De uitvoering van dit gemeenschappelijk optreden en de samenhang ervan met andere bijdragen van de Europese Unie in de regio worden op gezette tijden getoetst. De SVEU legt de SG/HV, de Raad en de Commissie vóór eind juni 2007 een voortgangsverslag, en uiterlijk medio november 2007 een uitvoerig verslag over de uitvoering van het mandaat voor.
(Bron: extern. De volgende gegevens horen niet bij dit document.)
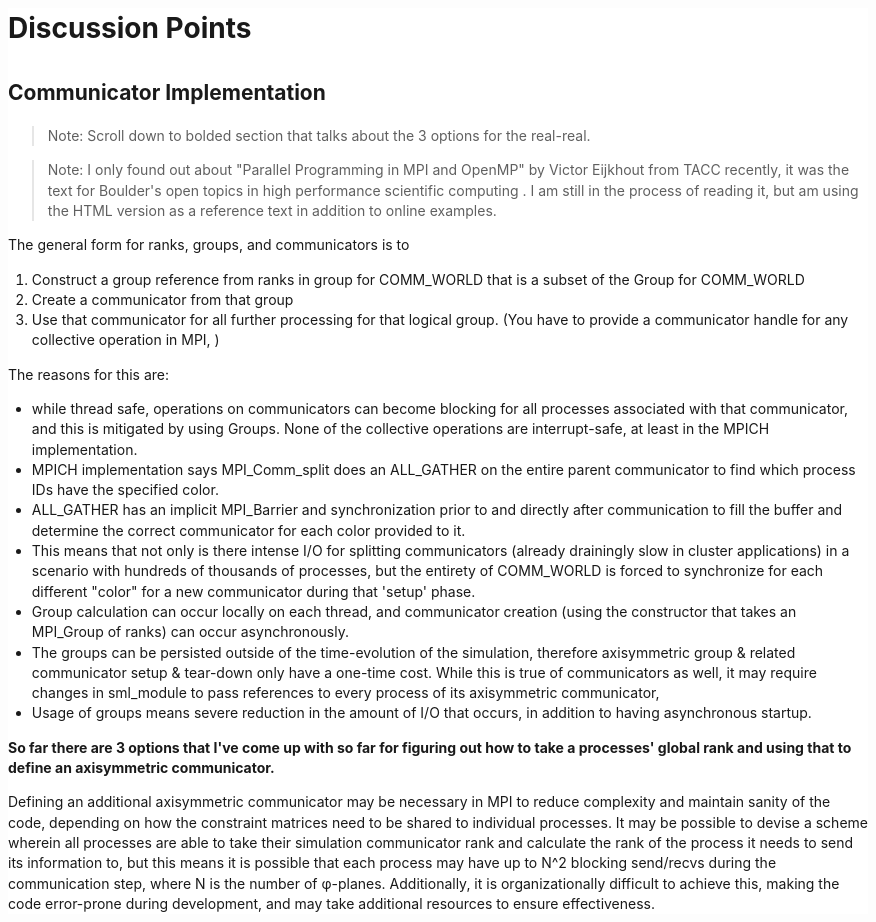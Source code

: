# Discussion Points

## Communicator Implementation 

> Note: Scroll down to bolded section that talks about the 3 options for the real-real. 

> Note: I only found out about "Parallel Programming in MPI and OpenMP" by Victor Eijkhout from TACC recently, it was the text for Boulder's open topics in high performance scientific computing . I am still in the process of reading it, but am using the HTML version as a reference text in addition to online examples. 

The general form for ranks, groups, and communicators is to 
1. Construct a group reference from ranks in group for COMM_WORLD that is a subset of the Group for COMM_WORLD 
2. Create a communicator from that group
3. Use that communicator for all further processing for that logical group. (You have to provide a communicator handle for any collective operation in MPI, ) 

The reasons for this are:
* while thread safe, operations on communicators can become blocking for all 
  processes associated with that communicator, and this is mitigated by using 
  Groups. None of the collective operations are interrupt-safe, at least in the MPICH implementation.  
* MPICH implementation says MPI_Comm_split does an ALL_GATHER on the entire 
  parent communicator to find which process IDs have the specified color. 
* ALL_GATHER has an implicit MPI_Barrier and synchronization prior to and 
  directly after communication to fill the buffer and determine the correct 
  communicator for each color provided to it. 
* This means that not only is there intense I/O for splitting communicators 
  (already drainingly slow in cluster applications) in a scenario with 
  hundreds of thousands of processes, but the entirety of COMM_WORLD is forced 
  to synchronize for each different "color" for a new communicator during that 
  'setup' phase.
* Group calculation can occur locally on each thread, and communicator 
  creation (using the constructor that takes an MPI_Group of ranks) can occur 
  asynchronously. 
* The groups can be persisted outside of the time-evolution of the simulation, 
  therefore axisymmetric group & related communicator setup & tear-down only 
  have a one-time cost. While this is true of communicators as well, it may 
  require changes in sml_module to pass references to every process of its 
  axisymmetric communicator, 
* Usage of groups means severe reduction in the amount of I/O that occurs, in 
  addition to having asynchronous startup. 

__So far there are 3 options that I've come up with so far for figuring out how to take a processes' global rank and using that to define an axisymmetric communicator.__

Defining an additional axisymmetric communicator may be necessary in MPI to reduce complexity and maintain sanity of the code, depending on how the constraint matrices need to be shared to individual processes. 
It may be possible to devise a scheme wherein all processes are able to take their simulation communicator rank and calculate the rank of the process it needs to send its information to, but this means it is possible that each process may have up to N^2 blocking send/recvs during the communication step, where N is the number of φ-planes. 
Additionally, it is organizationally difficult to achieve this, making the code error-prone during development, and may take additional resources to ensure effectiveness. 

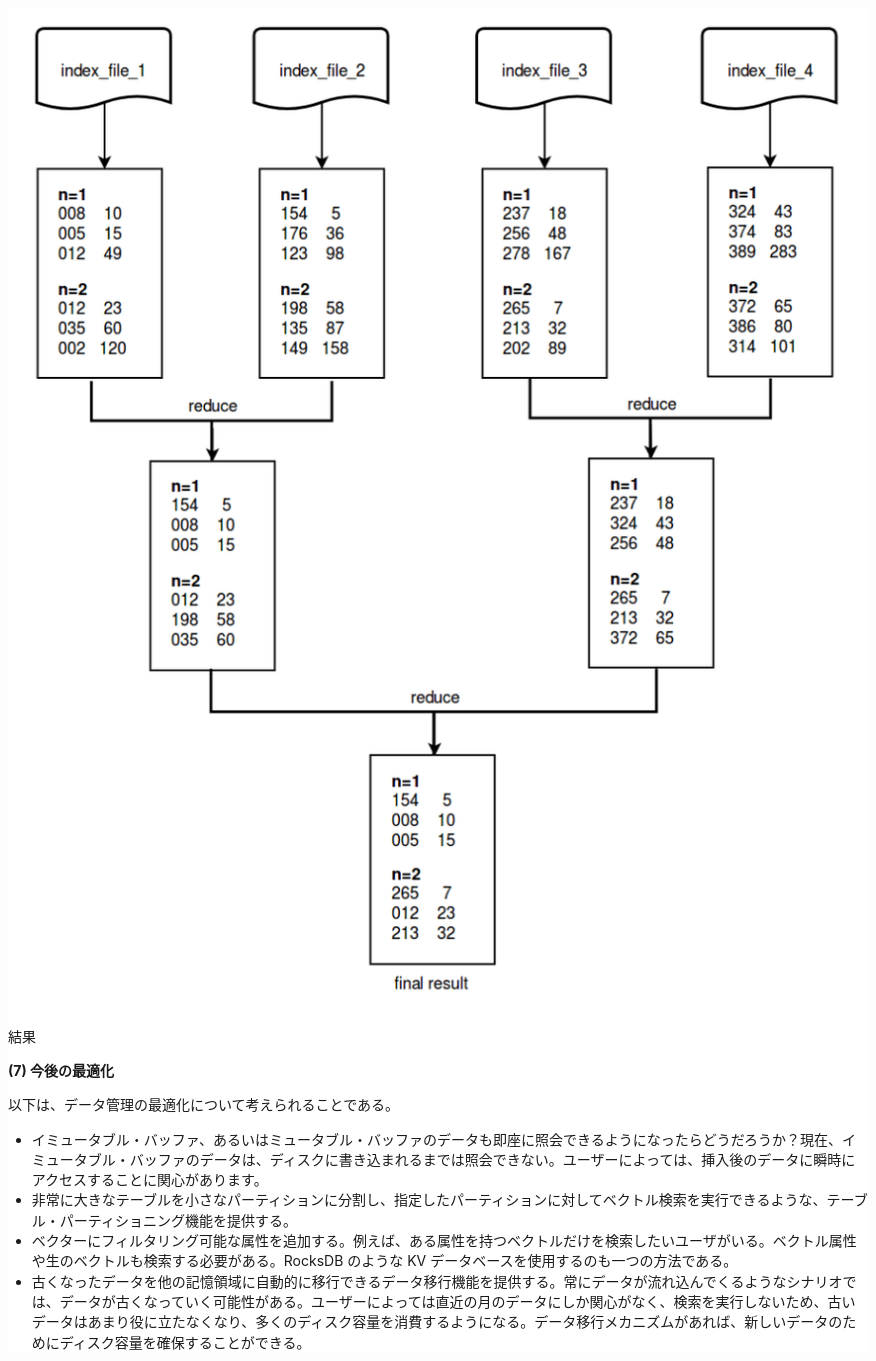    <span class="img-wrapper"> <img translate="no" src="https://raw.githubusercontent.com/milvus-io/community/master/blog/assets/data_manage/resultreduce.png" alt="result" class="doc-image" id="result" />
   </span> <span class="img-wrapper"> <span>結果</span> </span></p>
<p><strong>(7) 今後の最適化</strong></p>
<p>以下は、データ管理の最適化について考えられることである。</p>
<ul>
<li>イミュータブル・バッファ、あるいはミュータブル・バッファのデータも即座に照会できるようになったらどうだろうか？現在、イミュータブル・バッファのデータは、ディスクに書き込まれるまでは照会できない。ユーザーによっては、挿入後のデータに瞬時にアクセスすることに関心があります。</li>
<li>非常に大きなテーブルを小さなパーティションに分割し、指定したパーティションに対してベクトル検索を実行できるような、テーブル・パーティショニング機能を提供する。</li>
<li>ベクターにフィルタリング可能な属性を追加する。例えば、ある属性を持つベクトルだけを検索したいユーザがいる。ベクトル属性や生のベクトルも検索する必要がある。RocksDB のような KV データベースを使用するのも一つの方法である。</li>
<li>古くなったデータを他の記憶領域に自動的に移行できるデータ移行機能を提供する。常にデータが流れ込んでくるようなシナリオでは、データが古くなっていく可能性がある。ユーザーによっては直近の月のデータにしか関心がなく、検索を実行しないため、古いデータはあまり役に立たなくなり、多くのディスク容量を消費するようになる。データ移行メカニズムがあれば、新しいデータのためにディスク容量を確保することができる。</li>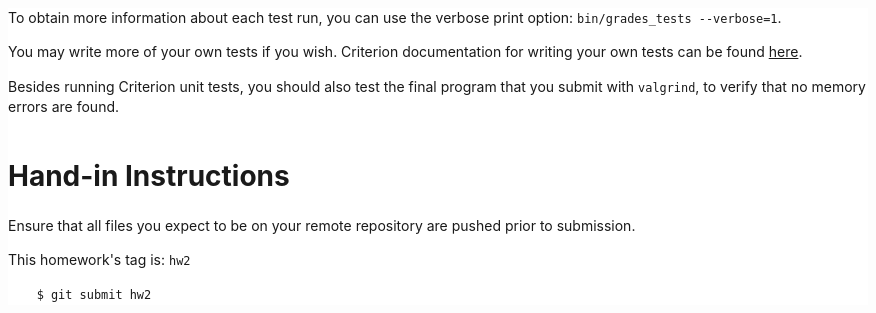 To obtain more information about each test run, you can use the
verbose print option: `bin/grades_tests --verbose=1`.

You may write more of your own tests if you wish.  Criterion documentation
for writing your own tests can be found
[here](http://criterion.readthedocs.io/en/master/).

Besides running Criterion unit tests, you should also test the final
program that you submit with `valgrind`, to verify that no memory
errors are found.

# Hand-in Instructions

Ensure that all files you expect to be on your remote
repository are pushed prior to submission.

This homework's tag is: `hw2`

	    $ git submit hw2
Deze verslagen vormen de basis voor de beoordeling van dit gemeenschappelijk optreden in de bevoegde groepen en door het PVC. In het kader van de algemene inzetprioriteiten doet de SG/HV aanbevelingen aan het PVC voor een beslissing van de Raad tot verlenging, wijziging of beëindiging van het mandaat.

Artikel 11

Inwerkingtreding

Dit gemeenschappelijk optreden treedt in werking op de dag waarop het wordt vastgesteld.

Artikel 12

Openbaarmaking

Dit gemeenschappelijk optreden wordt bekendgemaakt in het Publicatieblad van de Europese Unie.

Gedaan te Brussel, 15 februari 2007.

Voor de Raad

De voorzitter

W. SCHÄUBLE


(1)  PB L 49 van 21.2.2006, blz. 14.

(2)  PB L 101 van 11.4.2001, blz. 1. Besluit laatstelijk gewijzigd bij Besluit 2005/952/EG (PB L 346 van 29.12.2005, blz. 18).